Our results should be interpreted in view of several limitations. First, the lack of data from some countries limited our global mapping. The data completeness and quality could be impacted by key steps in the surveillance or reporting, including differences in diagnostic criteria, under-reporting, delayed reporting, and reporting methods. The inconsistent diagnostic criteria of variants might cause sampling bias, especially when adopting PCR assay to detect Alpha variant owing to its non-specificity35. We did an extensive search to collect multi-source data and chose the aggregated data with a priority to sequencing results rather than PCR-screening results. Second, the analysis of global and national spread could be biased as data from public repositories or aggregated dataset are not always representative of the variants circulating in the regions, especially for the regions with relatively limited sequencing capacity or with investigating outbreak-based events. Therefore, the global prevalence of variants may be biased due to the uneven sequencing across the regions. Indeed, it’s difficult to obtain a truly representative and random sample, and how to understand these biases will become important24. Lastly, the detailed demographical, epidemiological and clinical information about variant cases cannot be accessed, which limited our further epidemiological analysis about variant spread.

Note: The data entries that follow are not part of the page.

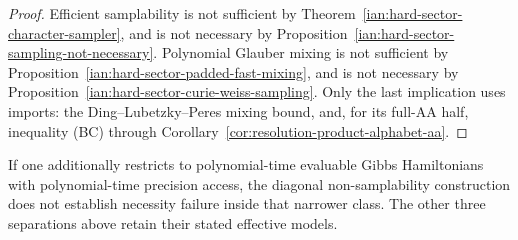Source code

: \begin{proof}
Efficient samplability is not sufficient by
Theorem~\ref{ian:hard-sector-character-sampler}, and is not necessary
by Proposition~\ref{ian:hard-sector-sampling-not-necessary}.
Polynomial Glauber mixing is not sufficient by
Proposition~\ref{ian:hard-sector-padded-fast-mixing}, and is not
necessary by Proposition~\ref{ian:hard-sector-curie-weiss-sampling}.
Only the last implication uses imports: the Ding--Lubetzky--Peres
mixing bound, and, for its full-AA half, inequality (BC) through
Corollary~\ref{cor:resolution-product-alphabet-aa}.
\end{proof}

If one additionally restricts to polynomial-time evaluable Gibbs
Hamiltonians with polynomial-time precision access, the diagonal
non-samplability construction does not establish necessity failure
inside that narrower class. The other three separations above retain
their stated effective models.
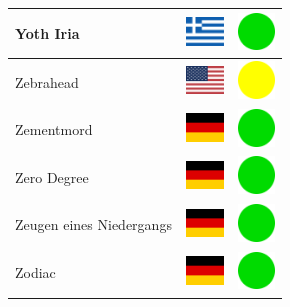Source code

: \documentclass[12pt, a4paper, twoside]{report}
\begin{document}
\begin{center}
\begin{longtable}{|p{5cm}|p{2cm}|p{2cm}|}
 Yoth Iria                                                  & \includegraphics[width=1cm]{../img/flags/gr} &   \includegraphics[width=1cm]{../likes/y} \\ \hline
 Zebrahead                                                  & \includegraphics[width=1cm]{../img/flags/us} &   \includegraphics[width=1cm]{../likes/m} \\ \hline
 Zementmord                                                 & \includegraphics[width=1cm]{../img/flags/de} &   \includegraphics[width=1cm]{../likes/y} \\ \hline
 Zero Degree                                                & \includegraphics[width=1cm]{../img/flags/de} &   \includegraphics[width=1cm]{../likes/y} \\ \hline
 Zeugen eines Niedergangs                                   & \includegraphics[width=1cm]{../img/flags/de} &   \includegraphics[width=1cm]{../likes/y} \\ \hline
 Zodiac                                                     & \includegraphics[width=1cm]{../img/flags/de} &   \includegraphics[width=1cm]{../likes/y} \\ \hline

\end{longtable}
\end{center}
\end{document}
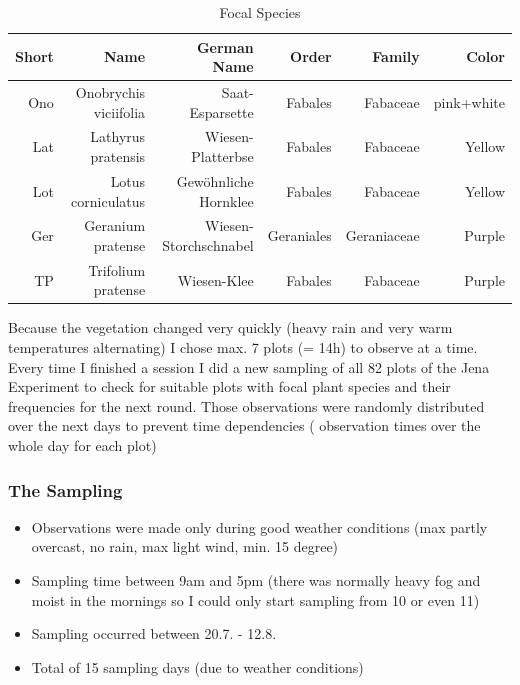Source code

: \begin{table}[htbp]
  \centering
  \caption{Focal Species}
    \begin{tabular}{rrrrrr}
    \toprule
    \textbf{Short} & \textbf{Name} & \textbf{German Name} & \textbf{Order} & \textbf{Family} & \textbf{Color} \\
    \midrule
    Ono   & Onobrychis viciifolia & Saat-Esparsette & Fabales & Fabaceae & pink+white \\
    Lat   & Lathyrus pratensis & Wiesen-Platterbse & Fabales & Fabaceae & Yellow \\
    Lot   & Lotus corniculatus & Gewöhnliche Hornklee & Fabales & Fabaceae & Yellow \\
    Ger   & Geranium pratense & Wiesen-Storchschnabel & Geraniales & Geraniaceae & Purple \\
    TP    & Trifolium pratense & Wiesen-Klee & Fabales & Fabaceae & Purple \\
    \bottomrule
    \end{tabular}%
\end{table}%


Because the vegetation changed very quickly (heavy rain and very warm temperatures alternating) I chose max. 7 plots (= 14h) to observe at a time. 
Every time I finished a session I did a new sampling of all 82 plots of the Jena Experiment to check for suitable plots with focal plant species and their frequencies for the next round. Those observations were randomly distributed over the next days to prevent time dependencies ( observation times over the whole day for each plot)


\subsubsection{The Sampling}

\begin{itemize}
\item	Observations were made only during good weather conditions (max partly overcast, no rain, max light wind, min. 15 degree)
\item	Sampling time between 9am and 5pm (there was normally heavy fog and moist in the mornings so I could only start sampling from 10 or even 11)
\item	Sampling occurred between 20.7. -  12.8. 
\item Total of 15 sampling days (due to weather conditions)
\end{itemize}



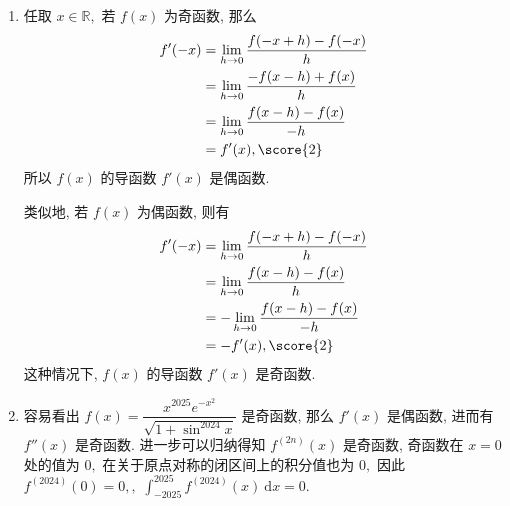 \begin{solution}
\begin{enumerate}
\item 任取 $x \in \mathbb{R},$ 若 $f(x)$ 为奇函数, 那么
\begin{align*}
f'(-x) & = \lim_{h\to 0} \dfrac{f(-x+h) - f(-x)}{h} \\
& = \lim_{h\to 0} \dfrac{-f(x-h) + f(x)}{h} \\
& = \lim_{h\to 0} \dfrac{f(x-h) - f(x)}{-h} \\
& = f'(x), \score{2}
\end{align*}
所以 $f(x)$ 的导函数 $f'(x)$ 是偶函数.

类似地, 若 $f(x)$ 为偶函数, 则有
\begin{align*}
f'(-x) & = \lim_{h\to 0} \dfrac{f(-x+h) - f(-x)}{h} \\
& = \lim_{h\to 0} \dfrac{f(x-h) - f(x)}{h} \\
& = - \lim_{h\to 0} \dfrac{f(x-h) - f(x)}{-h} \\
& = -f'(x), \score{2}
\end{align*}
这种情况下, $f(x)$ 的导函数 $f'(x)$ 是奇函数.


\item 容易看出 $\displaystyle f(x) = \dfrac{x^{2025} e^{-x^2}}{\sqrt{1 + \sin^{2024} x}}$ 是奇函数, 
那么 $f'(x)$ 是偶函数, 进而有 $f''(x)$ 是奇函数. 进一步可以归纳得知 $f^{(2n)}(x)$ 是奇函数, 
奇函数在 $x = 0$ 处的值为 $0,$ 在关于原点对称的闭区间上的积分值也为 $0,$ 
因此 $f^{(2024)}(0) = 0,,$ $\displaystyle \int_{-2025}^{2025} f^{(2024)}(x) ~ \mathrm{d} x = 0.$ 
\end{enumerate}
\end{solution}



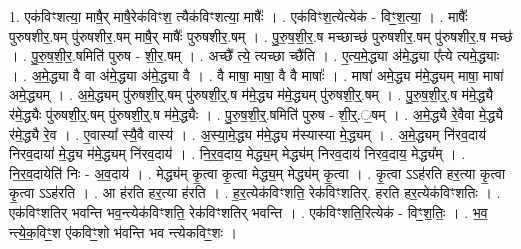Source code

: \documentclass[17pt]{extarticle}
\begin{document}
1. एक॑विꣳशत्या॒ माषै॒र् माषै॒रेक॑विꣳश॒ त्यैक॑विꣳशत्या॒ माषैः᳚ । . एक॑विꣳश॒त्येत्येक॑ - विꣳ॒॒श॒त्या॒ । . माषैः᳚ पुरुषशीर॒.षम् पु॑रुषशीर॒.षम् माषै॒र् माषैः᳚ पुरुषशीर॒.षम् । . पु॒रु॒ष॒शी॒र॒.ष मच्छाच्छ॑ पुरुषशीर॒.षम् पु॑रुषशीर॒.ष मच्छ॑ । . पु॒रु॒ष॒शी॒र॒.षमिति॑ पुरुष - शी॒र॒.षम् । . अच्छै᳚ त्ये॒ त्यच्छा च्छै॑ति । . ए॒त्य॒मे॒द्ध्या अ॑मे॒द्ध्या ए᳚त्ये त्यमे॒द्ध्याः । . अ॒मे॒द्ध्या वै वा अ॑मे॒द्ध्या अ॑मे॒द्ध्या वै । . वै माषा॒ माषा॒ वै वै माषाः᳚ । . माषा॑ अमे॒द्ध्य म॑मे॒द्ध्यम् माषा॒ माषा॑ अमे॒द्ध्यम् । . अ॒मे॒द्ध्यम् पु॑रुषशी॒र्॒.षम् पु॑रुषशी॒र्॒.ष म॑मे॒द्ध्य म॑मे॒द्ध्यम् पु॑रुषशी॒र्॒.षम् । . पु॒रु॒ष॒शी॒र्॒.ष म॑मे॒द्ध्यै र॑मे॒द्ध्यैः पु॑रुषशी॒र्॒.षम् पु॑रुषशी॒र्॒.ष म॑मे॒द्ध्यैः । . पु॒रु॒ष॒शी॒र्॒.षमिति॑ पुरुष - शी॒र्॒.॒षम् । . अ॒मे॒द्ध्यै रे॒वैवा मे॒द्ध्यै र॑मे॒द्ध्यै रे॒व । . ए॒वास्या᳚ स्यै॒वै वास्य॑ । . अ॒स्या॒मे॒द्ध्य म॑मे॒द्ध्य म॑स्यास्या मे॒द्ध्यम् । . अ॒मे॒द्ध्यम् नि॑रव॒दाय॑ निरव॒दाया॑ मे॒द्ध्य म॑मे॒द्ध्यम् नि॑रव॒दाय॑ । . नि॒र॒व॒दाय॒ मेद्ध्य॒म् मेद्ध्य॑म् निरव॒दाय॑ निरव॒दाय॒ मेद्ध्य᳚म् । . नि॒र॒व॒दायेति॑ निः - अ॒व॒दाय॑ । . मेद्ध्य॑म् कृ॒त्वा कृ॒त्वा मेद्ध्य॒म् मेद्ध्य॑म् कृ॒त्वा । . कृ॒त्वा ऽऽह॑रति हर॒त्या कृ॒त्वा कृ॒त्वा ऽऽह॑रति । . आ ह॑रति हर॒त्या ह॑रति । . ह॒र॒त्येक॑विꣳशति॒ रेक॑विꣳशतिर्. हरति हर॒त्येक॑विꣳशतिः । . एक॑विꣳशतिर् भवन्ति भव॒न्त्येक॑विꣳशति॒ रेक॑विꣳशतिर् भवन्ति । . एक॑विꣳशति॒रित्येक॑ - विꣳ॒॒श॒तिः॒ । . भ॒व॒ न्त्ये॒क॒विꣳ॒॒श ए॑कविꣳ॒॒शो भ॑वन्ति भव न्त्येकविꣳ॒॒शः । \newline
\end{document}

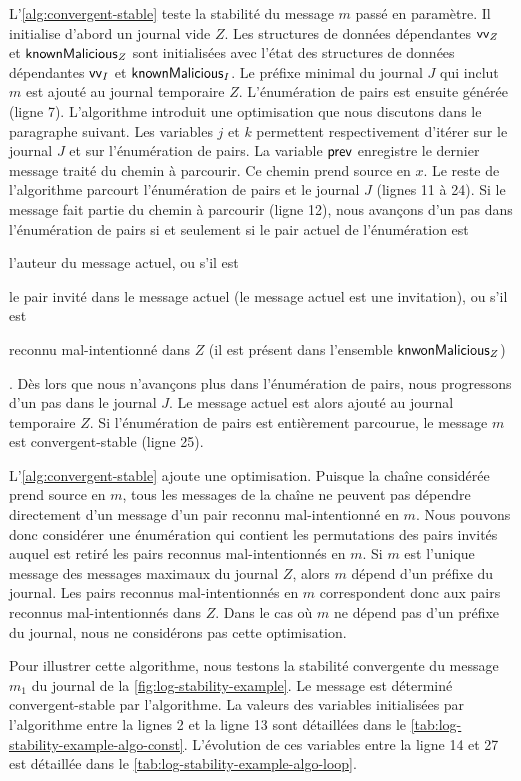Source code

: L'\autoref{alg:convergent-stable} teste la stabilité du message $m$ passé en paramètre.
Il initialise d'abord un journal vide $Z$.
Les structures de données dépendantes $\operatorname{\mathsf{vv}}_Z$ et $\operatorname{\mathsf{knownMalicious}}_Z$ sont initialisées avec l'état des structures de données dépendantes $\operatorname{\mathsf{vv}}_I$ et $\operatorname{\mathsf{knownMalicious}}_I$.
Le préfixe minimal du journal $J$ qui inclut $m$ est ajouté au journal temporaire $Z$.
L'énumération de pairs est ensuite générée (ligne 7).
L'algorithme introduit une optimisation que nous discutons dans le paragraphe suivant.
Les variables $j$ et $k$ permettent respectivement d'itérer sur le journal $J$ et sur l'énumération de pairs.
La variable $\operatorname{\mathsf{prev}}$ enregistre le dernier message traité du chemin à parcourir.
Ce chemin prend source en $x$.
Le reste de l'algorithme parcourt l'énumération de pairs et le journal $J$ (lignes 11 à 24).
Si le message fait partie du chemin à parcourir (ligne 12), nous avançons d'un pas dans l'énumération de pairs si et seulement si le pair actuel de l'énumération est \begin{inlinelist}\item l'auteur du message actuel, ou s'il est \item le pair invité dans le message actuel (le message actuel est une invitation), ou s'il est \item reconnu mal-intentionné dans $Z$ (il est présent dans l'ensemble $\operatorname{\mathsf{knwonMalicious}}_Z$) \end{inlinelist}.
Dès lors que nous n'avançons plus dans l'énumération de pairs, nous progressons d'un pas dans le journal $J$.
Le message actuel est alors ajouté au journal temporaire $Z$.
Si l'énumération de pairs est entièrement parcourue, le message $m$ est convergent-stable (ligne 25).

L'\autoref{alg:convergent-stable} ajoute une optimisation.
Puisque la chaîne considérée prend source en $m$, tous les messages de la chaîne ne peuvent pas dépendre directement d'un message d'un pair reconnu mal-intentionné en $m$.
Nous pouvons donc considérer une énumération qui contient les permutations des pairs invités auquel est retiré les pairs reconnus mal-intentionnés en $m$.
Si $m$ est l'unique message des messages maximaux du journal $Z$, alors $m$ dépend d'un préfixe du journal.
Les pairs reconnus mal-intentionnés en $m$ correspondent donc aux pairs reconnus mal-intentionnés dans $Z$.
Dans le cas où $m$ ne dépend pas d'un préfixe du journal, nous ne considérons pas cette optimisation.

Pour illustrer cette algorithme, nous testons la stabilité convergente du message $m_1$ du journal de la \autoref{fig:log-stability-example}.
Le message est déterminé convergent-stable par l'algorithme.
La valeurs des variables initialisées par l'algorithme entre la lignes 2 et la ligne 13 sont détaillées dans le \autoref{tab:log-stability-example-algo-const}.
L'évolution de ces variables entre la ligne 14 et 27 est détaillée dans le \autoref{tab:log-stability-example-algo-loop}.

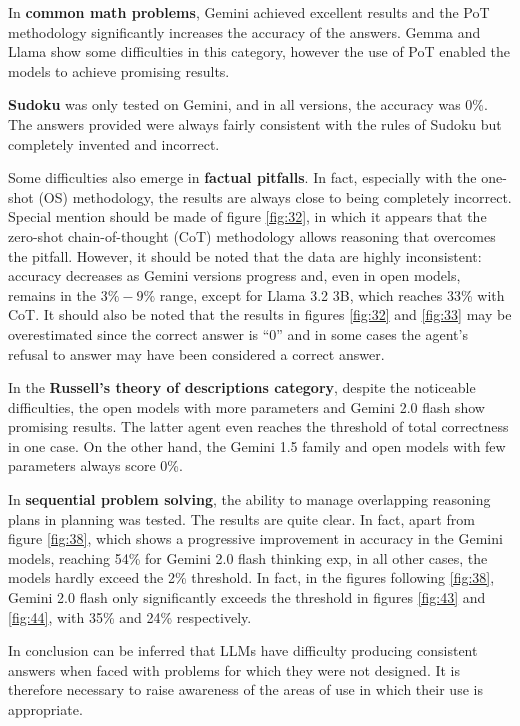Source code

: \documentclass[12pt]{article}
\begin{document}
In \textbf{common math problems}, Gemini achieved excellent results and the PoT methodology significantly increases the accuracy of the answers. Gemma and Llama show some difficulties in this category, however the use of PoT enabled the models to achieve promising results.

\textbf{Sudoku} was only tested on Gemini, and in all versions, the accuracy was 0\%. The answers provided were always fairly consistent with the rules of Sudoku but completely invented and incorrect.

Some difficulties also emerge in \textbf{factual pitfalls}. In fact, especially with the one-shot (OS) methodology, the results are always close to being completely incorrect. Special mention should be made of figure \ref{fig:32}, in which it appears that the zero-shot chain-of-thought (CoT) methodology allows reasoning that overcomes the pitfall. However, it should be noted that the data are highly inconsistent: accuracy decreases as Gemini versions progress and, even in open models, remains in the $3\%-9\%$ range, except for Llama 3.2 3B, which reaches 33\% with CoT.
It should also be noted that the results in figures \ref{fig:32} and \ref{fig:33} may be overestimated since the correct answer is ``0'' and in some cases the agent's refusal to answer may have been considered a correct answer.

In the \textbf{Russell's theory of descriptions category}, despite the noticeable difficulties, the open models with more parameters and Gemini 2.0 flash show promising results. The latter agent even reaches the threshold of total correctness in one case. On the other hand, the Gemini 1.5 family and open models with few parameters always score 0\%.

In \textbf{sequential problem solving}, the ability to manage overlapping reasoning plans in planning was tested. The results are quite clear. In fact, apart from figure \ref{fig:38}, which shows a progressive improvement in accuracy in the Gemini models, reaching 54\% for Gemini 2.0 flash thinking exp, in all other cases, the models hardly exceed the 2\% threshold.
In fact, in the figures following \ref{fig:38}, Gemini 2.0 flash only significantly exceeds the threshold in figures \ref{fig:43} and \ref{fig:44}, with 35\% and 24\% respectively.

In conclusion can be inferred that LLMs have difficulty producing consistent answers when faced with problems for which they were not designed.
It is therefore necessary to raise awareness of the areas of use in which their use is appropriate.
\end{document}

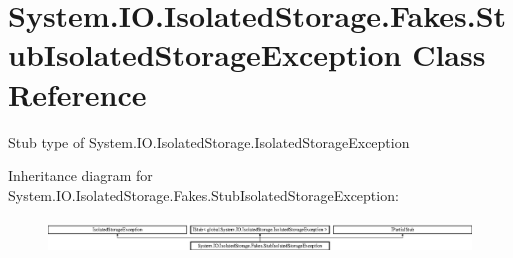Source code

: \hypertarget{class_system_1_1_i_o_1_1_isolated_storage_1_1_fakes_1_1_stub_isolated_storage_exception}{\section{System.\-I\-O.\-Isolated\-Storage.\-Fakes.\-Stub\-Isolated\-Storage\-Exception Class Reference}
\label{class_system_1_1_i_o_1_1_isolated_storage_1_1_fakes_1_1_stub_isolated_storage_exception}
}


Stub type of System.\-I\-O.\-Isolated\-Storage.\-Isolated\-Storage\-Exception 


Inheritance diagram for System.\-I\-O.\-Isolated\-Storage.\-Fakes.\-Stub\-Isolated\-Storage\-Exception\-:\begin{figure}[H]
\begin{center}
\leavevmode
\includegraphics[height=0.924092cm]{class_system_1_1_i_o_1_1_isolated_storage_1_1_fakes_1_1_stub_isolated_storage_exception}
\end{center}
\end{figure}
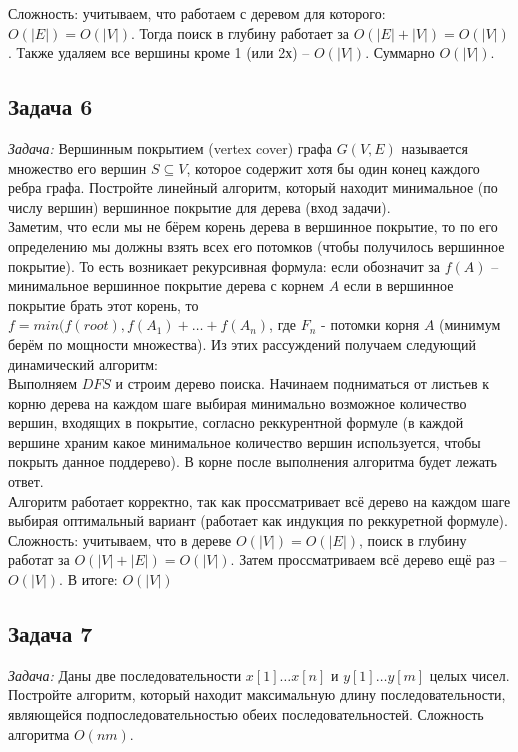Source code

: \documentclass[a4paper,12pt]{article} %
\begin{document}
Сложность: учитываем, что работаем с деревом для которого: $ O(|E|) = O(|V|) $. Тогда поиск в глубину работает за $ O(|E|+|V|) = O(|V|) $. Также удаляем все вершины кроме 1 (или 2х) -- $ O(|V|) $. Суммарно $ O(|V|) $.


\subsection*{Задача 6}
\textit{Задача:} Вершинным покрытием (vertex cover) графа $G(V,E)$ называется множество его вершин $S \subseteq V$, которое содержит хотя бы один конец каждого ребра графа. Постройте линейный алгоритм, который находит минимальное (по числу вершин) вершинное покрытие для дерева (вход задачи).\\

Заметим, что если мы не бёрем корень дерева в вершинное покрытие, то по его определению мы должны взять всех его потомков (чтобы получилось вершинное покрытие). То есть возникает рекурсивная формула: если обозначит за $ f(A) $ -- минимальное вершинное покрытие дерева с корнем $ A $ если в вершинное покрытие брать этот корень, то \\
$ f = min(f(root), f(A_1) + \ldots + f(A_n) $, где $  F_n $ - потомки корня $ A $ (минимум берём по мощности множества). Из этих рассуждений получаем следующий динамический алгоритм:\\
Выполняем $ DFS $ и строим дерево поиска. Начинаем подниматься от листьев к корню дерева на каждом шаге выбирая минимально возможное количество вершин, входящих в покрытие, согласно реккурентной формуле (в каждой вершине храним какое минимальное количество вершин используется, чтобы покрыть данное поддерево). В корне после выполнения алгоритма будет лежать ответ.\\

Алгоритм работает корректно, так как проссматривает всё дерево на каждом шаге выбирая оптимальный вариант (работает как индукция по реккуретной формуле).\\

Сложность: учитываем, что в дереве $ O(|V|) = O(|E|) $, поиск в глубину работат за $ O(|V|+|E|) = O(|V|) $. Затем проссматриваем всё дерево ещё раз -- $ O(|V|) $. В итоге: $ O(|V|) $





\subsection*{Задача 7}
\textit{Задача:} Даны две последовательности $x[1] \ldots x[n]$
и $y[1] \ldots y[m]$ целых чисел. Постройте алгоритм, который находит максимальную
длину последовательности, являющейся подпоследовательностью
обеих последовательностей. Сложность алгоритма $O(nm)$.\\
\end{document}
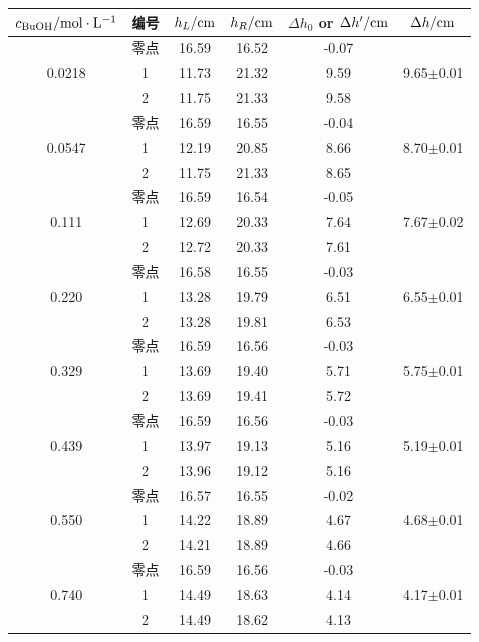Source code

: \documentclass[12pt]{article}
\begin{document}
 \begin{table}[h]
 	\centering
 	\begin{tabular}{cccccc}
 		\toprule
 		$c_{\rm BuOH}/{\rm mol\cdot L^{-1}}$ & 编号 & $h_{L}/{\rm cm}$ & $h_{R}/{\rm cm}$ & $\Delta h_{0}$ or $\Delta h^{\prime}/{\rm cm}$ & $\Delta h/{\rm cm}$  \\
 		\midrule
~      & 零点&16.59 & 16.52 & -0.07 & ~ \\
0.0218 & 1  &11.73 & 21.32 & 9.59 & 9.65$\pm$0.01 \\
~      & 2  &11.75 & 21.33 & 9.58 & \\
 		\midrule
~      & 零点&16.59 & 16.55 & -0.04 & ~ \\
0.0547 & 1  &12.19 & 20.85 & 8.66 & 8.70$\pm$0.01\\
~      & 2  &11.75 & 21.33 & 8.65 & \\
\midrule
~      & 零点&16.59 & 16.54& -0.05 & ~ \\
0.111 & 1  &12.69 & 20.33 & 7.64 & 7.67$\pm$0.02\\
~      & 2  &12.72 & 20.33 & 7.61 & ~ \\
\midrule
~      & 零点&16.58 & 16.55 & -0.03 & ~ \\
0.220 & 1  &13.28 & 19.79 & 6.51 & 6.55$\pm$0.01\\
~      & 2  &13.28 & 19.81 & 6.53 & ~ \\
\midrule
~      & 零点&16.59 & 16.56 & -0.03 & ~ \\
0.329 & 1  &13.69 & 19.40 & 5.71 & 5.75$\pm$0.01\\
~      & 2  &13.69 & 19.41 & 5.72 & \\
\midrule
~      & 零点&16.59 & 16.56 & -0.03 & ~ \\
0.439 & 1  &13.97 & 19.13 & 5.16 & 5.19$\pm$0.01\\
~      & 2  &13.96 & 19.12 & 5.16 & \\
\midrule
~      & 零点&16.57 & 16.55 & -0.02 & ~ \\
0.550 & 1  &14.22 & 18.89 & 4.67 & 4.68$\pm$0.01\\
~      & 2  &14.21 & 18.89 & 4.66 & \\
\midrule
~      & 零点&16.59 & 16.56 & -0.03 & ~ \\
0.740 & 1  &14.49 & 18.63 & 4.14 & 4.17$\pm$0.01\\
~      & 2  &14.49 & 18.62 & 4.13 & \\
 		\bottomrule
 	\end{tabular}
 \end{table}
\par 
 
\end{document}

In conclusion, our study provides a landscape for genomic surveillance, the global coverage of sequencing and public availability of sequences, as well as the evidence for rapid spread of SARS-CoV-2 variants. Our findings suggest that global SARS-CoV-2 genomic surveillance strategies and capacity are diverse, and may be limited in some regions, especially in the context of the global spread and dominance of variants of concern. The gap still exists in sequencing availability and magnitude, therefore international efforts are needed to address some genomic bottleneck, and more work are needed to be done in defining the ideal sampling schemes for different purposes and sharing these data in public repositories to allow for further rapid scientific discovery.